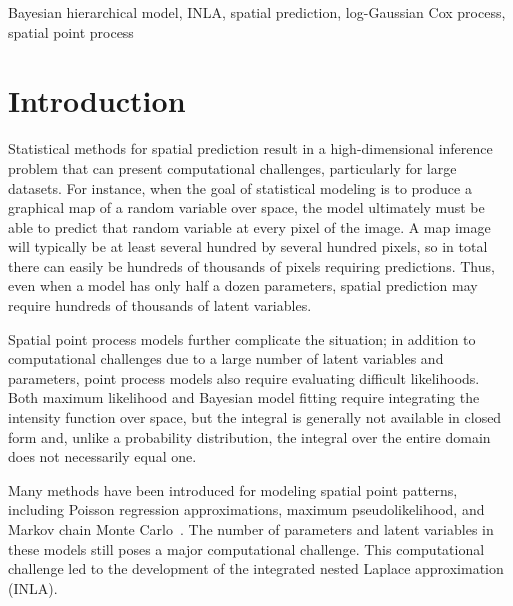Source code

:\documentclass[]{interact}
\begin{document}
\begin{keywords}
Bayesian hierarchical model, INLA, spatial prediction, log-Gaussian Cox process, spatial point process
\end{keywords}


\section{Introduction}
\label{intro}


Statistical methods for spatial prediction result in a high-dimensional
inference problem that can present computational challenges, particularly for
large datasets. For instance, when the goal of statistical modeling is to
produce a graphical map of a random variable over space, the model ultimately
must be able to predict that random variable at every pixel of the image. A map
image will typically be at least several hundred by several hundred pixels, so
in total there can easily be hundreds of thousands of pixels requiring
predictions. Thus, even when a model has only half a dozen parameters, spatial
prediction may require hundreds of thousands of latent variables.

Spatial point process models further complicate the situation; in addition to
computational challenges due to a large number of latent variables and
parameters, point process models also require evaluating difficult
likelihoods. Both maximum likelihood and Bayesian model fitting require
integrating the intensity function over space, but the integral is generally
not available in closed form and, unlike a probability distribution, the
integral over the entire domain does not necessarily equal one.

Many methods have been introduced for modeling spatial point patterns,
including Poisson regression approximations, maximum pseudolikelihood, and
Markov chain Monte
Carlo~\cite{bermanturner,baddeleyetal,baddeleyturner,moellerwaagepetersen}.
The number of parameters and latent variables in these models still poses a
major computational challenge. This computational challenge led to the
development of the integrated nested Laplace approximation (INLA).
\end{document}
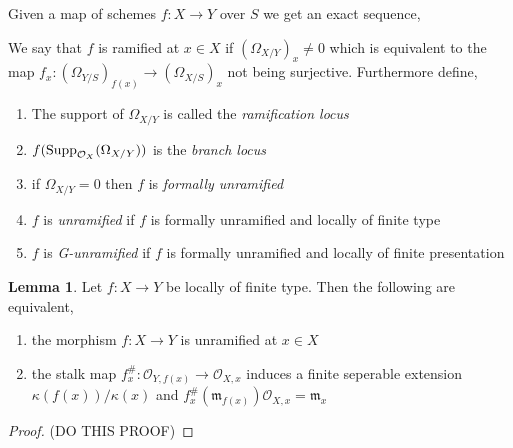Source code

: \documentclass[12pt]{extarticle}
\theoremstyle{definition}
\newtheorem{lemma}[theorem]{Lemma}
\newenvironment{definition}[1][Definition:]{\begin{trivlist}
\item[\hskip \labelsep {\bfseries #1}]}{\end{trivlist}}
\newcommand{\m}{\mathfrak{m}}
\begin{document}
\newcommand{\stalk}[2]{\mathcal{O}_{#1, #2}}
\newcommand{\Spec}[1]{\mathrm{Spec}\left(#1\right)}
\newcommand{\Proj}[1]{\mathrm{Proj}\left(#1\right)}
\newcommand{\mSpec}[1]{\mathrm{mSpec}\left(#1\right)}
\newcommand{\q}{\mathfrak{q}}
\newcommand{\p}{\mathfrak{p}}

\newcommand{\Ann}[2]{\mathrm{Ann}_{#1}\left( #2 \right)}
\newcommand{\Supp}[2]{\mathrm{Supp}_{#1}\left( #2 \right)}

\begin{definition}
Given a map of schemes $f : X \to Y$ over $S$ we get an exact sequence,
\begin{center}
\end{center}
We say that $f$ is ramified at $x \in X$ if $(\Omega_{X / Y})_x \neq 0$ which is equivalent to the map $f_x : (\Omega_{Y / S})_{f(x)} \to (\Omega_{X / S})_x$ not being surjective. Furthermore define,
\begin{enumerate}
\item The support of $\Omega_{X / Y}$ is called the \textit{ramification locus}
\item $f(\mathrm{Supp}_{\mathcal{O}_{X}}(\Omega_{X/Y}))$ is the \textit{branch locus}
\item if $\Omega_{X/Y} = 0$ then $f$ is \textit{formally unramified}
\item $f$ is \textit{unramified} if $f$ is formally unramified and locally of finite type
\item $f$ is \textit{G-unramified} if $f$ is formally unramified and locally of finite presentation 
\end{enumerate}
\end{definition}

\begin{lemma}
Let $f : X \to Y$ be locally of finite type. Then the following are equivalent,
\begin{enumerate}
\item the morphism $f : X \to Y$ is unramified at $x \in X$ 
\item the stalk map $f^\#_x : \stalk{Y}{f(x)} \to \stalk{X}{x}$
induces a finite seperable extension $\kappa(f(x)) / \kappa(x)$ and $f^\#_x(\m_{f(x)})\stalk{X}{x} = \m_x$
\end{enumerate} 
\end{lemma}

\begin{proof}
(DO THIS PROOF)
\end{proof}
\end{document}
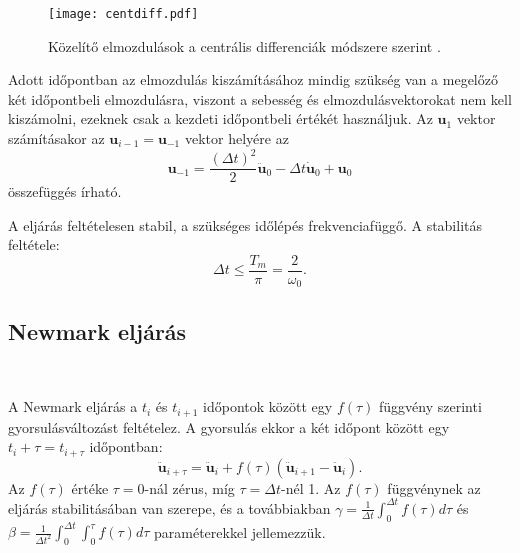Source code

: \begin{figure}[h!]
\centering
\texttt{[image: centdiff.pdf]}
\caption{Közelítő elmozdulások a centrális differenciák módszere szerint \cite{gyorgyi}.}
\label{fig:centdiff}
\end{figure}

Adott időpontban az elmozdulás kiszámításához mindig szükség van a megelőző két időpontbeli elmozdulásra, viszont a sebesség és elmozdulásvektorokat nem kell kiszámolni, ezeknek csak a kezdeti időpontbeli értékét használjuk. Az $\mathbf{u}_1$ vektor számításakor az $\mathbf{u}_{i-1}=\mathbf{u}_{-1}$ vektor helyére az
\begin{displaymath}
\label{u_min1}
\mathbf{u}_{-1}=\frac{(\Delta{t})^2}{2}\mathbf{\ddot{u}}_0-\Delta{t}\mathbf{\dot{u}}_0+\mathbf{u}_0
\end{displaymath}
%
összefüggés írható.

A eljárás feltételesen stabil, a szükséges időlépés frekvenciafüggő. A stabilitás feltétele:
\begin{equation*}
\Delta{t} \leq \frac{T_m}{\pi} = \frac{2}{\omega_0}.
\end{equation*}


\subsection{Newmark eljárás}\label{subsec:Newmark_lin}

{\ }

A Newmark eljárás \cite{gyorgyi} a $t_i$ és $t_{i+1}$ időpontok között egy $f(\tau)$ függvény szerinti gyorsulásváltozást feltételez. A gyorsulás ekkor a két időpont között egy $t_i+\tau = t_{i+\tau}$ időpontban:
\begin{equation*}
\mathbf{\ddot{u}}_{i+\tau} = \mathbf{\ddot{u}}_i+f(\tau)(\mathbf{\ddot{u}}_{i+1}-\mathbf{\ddot{u}}_i).
\end{equation*}
Az $f(\tau)$ értéke $\tau = 0$-nál zérus, míg $\tau = \Delta{t}$-nél 1. Az $f(\tau)$ függvénynek az eljárás stabilitásában van szerepe, és a továbbiakban $\gamma = \frac{1}{\Delta{t}}\int_0^{\Delta{t}}f(\tau)d\tau$ és $\beta = \frac{1}{\Delta{t}^2}\int_0^{\Delta{t}}\int_0^{\tau}f(\tau)d\tau$ paraméterekkel jellemezzük. 


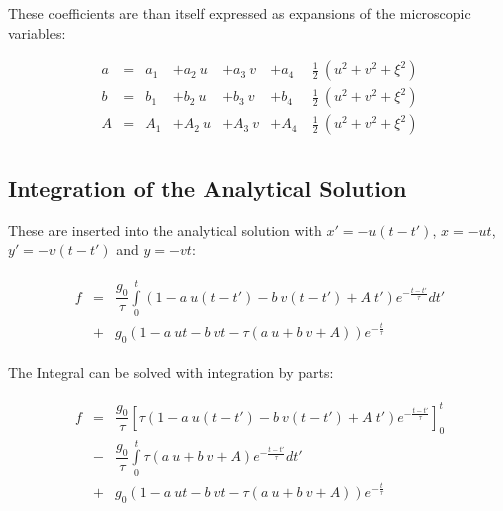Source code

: \documentclass[
	pdftex,             %
	12pt,				%
	a4paper,		   	%
	english,				%
	oneside,			%
]{article}
\begin{document}
These coefficients are than itself expressed as expansions of the microscopic variables:

\begin{equation}
\begin{array}{lclllll}
a &=& a_1 &+ a_2~u &+ a_3~v &+ a_4~&\frac{1}{2}~(u^2 + v^2 + \xi^2) \\
b &=& b_1 &+ b_2~u &+ b_3~v &+ b_4~&\frac{1}{2}~(u^2 + v^2 + \xi^2) \\
A &=& A_1 &+ A_2~u &+ A_3~v &+ A_4~&\frac{1}{2}~(u^2 + v^2 + \xi^2) \\
\end{array}
\end{equation}

\clearpage

\subsection*{Integration of the Analytical Solution}

These are inserted into the analytical solution with $x' = -u(t-t')$, $x = -ut$, $y' = -v(t-t')$ and $y = -vt$:

\begin{equation}
\begin{split}
\begin{array}{lcll}
f
&=&
\dfrac{g_0}{\tau} \int \limits_0^t
\left( 1 - a~u(t-t') - b~v(t-t') + A~t' \right) e^{-\tfrac{t-t'}{\tau}} dt'
\\
&+&
g_0 \left( 1 - a~ut - b~vt - \tau \left( a~u + b~v + A \right) \right) e^{-\tfrac{t}{\tau}}
\end{array}
\end{split}
\end{equation}

The Integral can be solved with integration by parts:

\begin{equation}
\begin{split}
\begin{array}{lcll}
f
&=&
\dfrac{g_0}{\tau} 
\left[
\tau
\left( 1 - a~u(t-t') - b~v(t-t') + A~t' \right)
e^{-\tfrac{t-t'}{\tau}}
\right]_0^t
\\
&-&
\dfrac{g_0}{\tau} \int \limits_0^t
\tau
\left( a~u + b~v + A\right) e^{-\tfrac{t-t'}{\tau}} dt'
\\
&+&
g_0 \left( 1 - a~ut - b~vt - \tau \left( a~u + b~v + A \right) \right) e^{-\tfrac{t}{\tau}}
\end{array}
\end{split}
\end{equation}
\end{document}
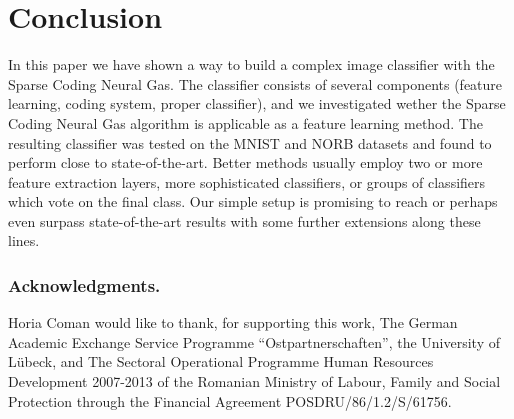 \documentclass[runningheads,a4paper]{llncs}
\begin{document}
\section{Conclusion}

In this paper we have shown a way to build a complex image classifier with the Sparse Coding Neural Gas. The classifier consists of several components (feature learning, coding system, proper classifier), and we investigated wether the Sparse Coding Neural Gas algorithm is applicable as a feature learning method. The resulting classifier was tested on the MNIST and NORB datasets and found to perform close to state-of-the-art. Better methods usually employ two or more feature extraction layers, more sophisticated classifiers, or groups of classifiers which vote on the final class. Our simple setup is promising to reach or perhaps even surpass state-of-the-art results with some further extensions along these lines.

\subsubsection*{Acknowledgments.} Horia Coman would like to thank, for supporting this work, The German Academic Exchange Service Programme ``Ostpartnerschaften'', the University of L\"{u}beck,  and The Sectoral Operational Programme Human Resources Development 2007-2013 of the Romanian Ministry of Labour, Family and Social Protection through the Financial Agreement POSDRU/86/1.2/S/61756.
\end{document}
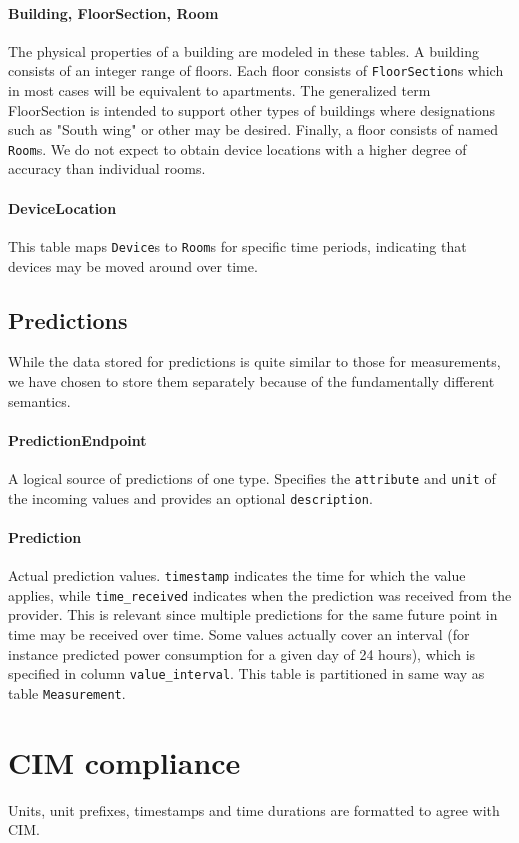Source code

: \paragraph{Building, FloorSection, Room}
The physical properties of a building are modeled in these tables. A building consists of an integer range of floors. Each floor consists of \texttt{FloorSection}s which in most cases will be equivalent to apartments. The generalized term FloorSection is intended to support other types of buildings where designations such as "South wing" or other may be desired. Finally, a floor consists of named \texttt{Room}s. We do not expect to obtain device locations with a higher degree of accuracy than individual rooms.

\paragraph{DeviceLocation} This table maps \texttt{Device}s to \texttt{Room}s for specific time periods, indicating that devices may be moved around over time.

\subsection{Predictions}
While the data stored for predictions is quite similar to those for measurements, we have chosen to store them separately because of the fundamentally different semantics.

\paragraph{PredictionEndpoint} 
A logical source of predictions of one type. Specifies the \texttt{attribute} and \texttt{unit} of the incoming values and provides an optional \texttt{description}.

\paragraph{Prediction}
Actual prediction values. \texttt{timestamp} indicates the time for which the value applies, while \texttt{time\_received} indicates when the prediction was received from the provider. This is relevant since multiple predictions for the same future point in time may be received over time. Some values actually cover an interval (for instance predicted power consumption for a given day of 24 hours), which is specified in column \texttt{value\_interval}.
This table is partitioned in same way as table \texttt{Measurement}.


\section{CIM compliance}
Units, unit prefixes, timestamps and time durations are formatted to agree with CIM.

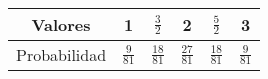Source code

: \documentclass{article}
\begin{document}
    \begin{table}[H]
      \centering
      \begin{tabular}{ c | c c c c c|}
        Valores       & 1               & $\frac{3}{2}$   & 2               & $\frac{5}{2}$   & 3               \\ \hline
        Probabilidad  & $\frac{9}{81}$  & $\frac{18}{81}$ & $\frac{27}{81}$ & $\frac{18}{81}$ & $\frac{9}{81}$
      \end{tabular}
      \caption{}
      \label{}
    \end{table}

  \nocite{prob2017}


  
  
\end{document}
============
- [How to complete this task] Each line from the top of the material through the line containing "inference problem that" should be reproduced exactly; please drop any images.

- [Output for this task]
Source code

:\documentclass[]{interact}
\begin{document}
\begin{keywords}
Bayesian hierarchical model, INLA, spatial prediction, log-Gaussian Cox process, spatial point process
\end{keywords}


\section{Introduction}
\label{intro}


Statistical methods for spatial prediction result in a high-dimensional
inference problem that can present computational challenges, particularly for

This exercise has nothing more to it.